Alicia grandit cloîtrée dans une résidence fortifiée au milieu de la forêt, où son père la maintient dans une «pureté» délirante. Mais les émois adolescents de sa soeur cadette Evelyne, puis l’intrusion d’un jeune homme dans la propriété, vont pousser le patriarche tyrannique à commettre l’irréparable. Deux fois. Malgré son éducation inhumaine, la libération a sonné pour Alicia…
« Alicia Kew se tenait dans l’ombre, à l’orée du bois. « Pardonne-moi, père, pardonne-moi! » gémit-elle, avant de s’abattre sur l’herbe, vaincue par le chagrin, l’angoisse et déchirée par les conflits.
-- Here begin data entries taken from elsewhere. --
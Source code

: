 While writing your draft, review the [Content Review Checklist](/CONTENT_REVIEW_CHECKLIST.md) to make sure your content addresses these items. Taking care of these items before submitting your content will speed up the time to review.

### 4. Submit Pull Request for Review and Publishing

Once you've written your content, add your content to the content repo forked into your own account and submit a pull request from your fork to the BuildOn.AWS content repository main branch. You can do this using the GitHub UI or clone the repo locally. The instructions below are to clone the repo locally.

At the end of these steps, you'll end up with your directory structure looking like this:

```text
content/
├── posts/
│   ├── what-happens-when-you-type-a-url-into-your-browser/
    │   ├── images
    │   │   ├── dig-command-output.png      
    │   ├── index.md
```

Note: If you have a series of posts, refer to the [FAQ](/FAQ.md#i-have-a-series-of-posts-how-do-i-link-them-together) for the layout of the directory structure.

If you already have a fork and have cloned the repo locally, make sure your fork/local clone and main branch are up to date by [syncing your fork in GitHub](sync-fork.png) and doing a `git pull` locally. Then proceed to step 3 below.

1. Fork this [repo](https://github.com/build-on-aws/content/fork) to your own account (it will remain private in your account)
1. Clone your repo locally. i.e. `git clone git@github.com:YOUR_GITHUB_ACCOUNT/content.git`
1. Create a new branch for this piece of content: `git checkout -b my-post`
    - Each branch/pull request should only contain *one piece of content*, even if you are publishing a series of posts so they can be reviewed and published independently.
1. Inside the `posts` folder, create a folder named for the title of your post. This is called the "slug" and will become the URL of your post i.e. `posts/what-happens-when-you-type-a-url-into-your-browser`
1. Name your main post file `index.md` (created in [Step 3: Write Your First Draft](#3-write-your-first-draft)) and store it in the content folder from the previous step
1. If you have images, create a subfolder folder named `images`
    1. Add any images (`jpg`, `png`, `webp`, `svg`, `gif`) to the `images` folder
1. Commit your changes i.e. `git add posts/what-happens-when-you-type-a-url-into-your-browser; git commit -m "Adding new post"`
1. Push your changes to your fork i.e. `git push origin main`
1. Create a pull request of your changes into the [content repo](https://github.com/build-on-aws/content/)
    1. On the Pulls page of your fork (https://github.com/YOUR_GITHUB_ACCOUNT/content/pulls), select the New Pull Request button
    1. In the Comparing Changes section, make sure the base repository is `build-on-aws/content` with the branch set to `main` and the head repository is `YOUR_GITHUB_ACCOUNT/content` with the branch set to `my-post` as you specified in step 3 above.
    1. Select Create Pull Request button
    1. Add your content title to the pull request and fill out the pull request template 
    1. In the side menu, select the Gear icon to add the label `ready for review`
ALICIA. — Pardonne-moi. Pardonne-moi… Pourquoi n’es-tu pas mort, démon ? Tu t’es tué il y a cinq ans, tu as tué ma soeur, et c’est toujours : père, pardonne-moi. Sadique, pervers, assassin, démon… non, homme détestable, homme empoisonné !
Je reviens de loin, je ne reviens de nulle part. Ah ! comme je me suis échappée, comme j’ai fui le brave maître Jacobs, cet aimable avocat, quand il est venu m’aider, au moment du malheur ! Comme j’ai couru pour ne pas rester seule avec lui, de peur qu’il ne devienne fou et ne m’empoisonne. Et quand il est revenu avec sa femme, j’ai couru aussi. J’étais persuadée que les femmes, c’était aussi le démon, et qu’elles ne devaient pas me toucher. Ils ont eu toutes les peines du monde avec moi. Et j’ai mis du temps à comprendre que ce n’était pas eux qui étaient insensés, mais moi… J’ai mis du temps à comprendre la gentillesse de la mère Jacobs, quand elle me disait : « Voyons, mon enfant, personne ne met de robes pareilles depuis quarante ans. » Et dans le taxi, quand je hurlais sans pouvoir m’arrêter. Tout ça parce que j’avais vu tous ces corps qui se touchaient, tous si terriblement vivants. Des corps dans les rues. Des corps sur les marches d’escalier. Des corps dans les photographies de journaux. Des hommes qui tenaient des femmes qui riaient, audacieuses, impudiques… Et le Dr Rothenstein qui expliquait, qui expliquait. Et qui reprenait depuis le début et expliquait encore. Que la sueur empoisonnée n’existait pas. Qu’il fallait des hommes et des femmes, sans quoi il n’y aurait plus personne du tout… Je devais apprendre tout ça, cher père diabolique, à cause de toi. A cause de toi, je n’avais jamais vu d’automobile. Je n’avais jamais vu un sein nu, ni un journal, ni un chemin de fer, ni une serviette en papier, ni un baiser, ni un restaurant, ni un ascenseur, ni un maillot de bain, ni les poils du… Ô père, pardonne-moi.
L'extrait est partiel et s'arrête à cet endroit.